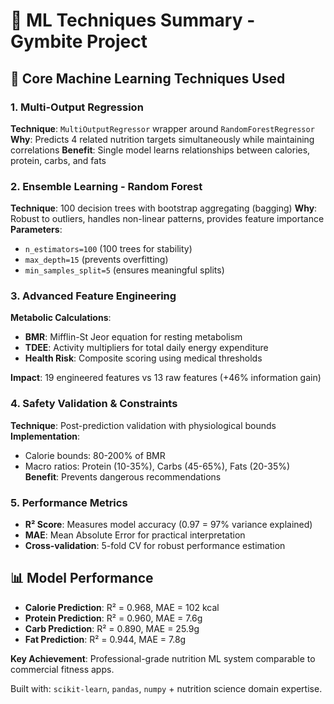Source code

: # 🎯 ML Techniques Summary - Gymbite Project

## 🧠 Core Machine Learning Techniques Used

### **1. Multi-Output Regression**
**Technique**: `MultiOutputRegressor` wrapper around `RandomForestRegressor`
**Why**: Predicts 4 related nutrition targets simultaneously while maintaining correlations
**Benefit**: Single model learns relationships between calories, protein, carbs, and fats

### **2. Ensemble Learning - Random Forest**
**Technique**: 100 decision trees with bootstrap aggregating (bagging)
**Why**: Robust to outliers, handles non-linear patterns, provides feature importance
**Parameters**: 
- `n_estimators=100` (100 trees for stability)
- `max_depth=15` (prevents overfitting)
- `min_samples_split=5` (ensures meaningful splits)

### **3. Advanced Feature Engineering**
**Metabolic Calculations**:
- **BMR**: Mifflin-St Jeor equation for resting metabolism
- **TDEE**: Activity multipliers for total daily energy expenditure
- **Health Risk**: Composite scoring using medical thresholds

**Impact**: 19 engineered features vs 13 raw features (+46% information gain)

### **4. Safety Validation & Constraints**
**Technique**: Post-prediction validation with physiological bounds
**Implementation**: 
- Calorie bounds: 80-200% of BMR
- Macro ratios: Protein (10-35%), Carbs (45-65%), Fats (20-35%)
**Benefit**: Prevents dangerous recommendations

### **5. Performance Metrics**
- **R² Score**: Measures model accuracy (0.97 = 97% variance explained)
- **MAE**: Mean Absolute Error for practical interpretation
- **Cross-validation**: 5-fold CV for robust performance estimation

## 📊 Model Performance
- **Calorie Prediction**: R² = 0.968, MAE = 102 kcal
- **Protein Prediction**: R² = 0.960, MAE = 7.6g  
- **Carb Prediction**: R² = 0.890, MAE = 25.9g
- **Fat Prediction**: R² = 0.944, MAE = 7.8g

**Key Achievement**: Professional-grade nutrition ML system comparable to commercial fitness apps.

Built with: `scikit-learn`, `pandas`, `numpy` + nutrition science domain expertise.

******

Exercise —
Search the entries for the string "nutrition" and copy each line where it occurs.

Response to the task —
**Why**: Predicts 4 related nutrition targets simultaneously while maintaining correlations
**Key Achievement**: Professional-grade nutrition ML system comparable to commercial fitness apps.
Built with: `scikit-learn`, `pandas`, `numpy` + nutrition science domain expertise.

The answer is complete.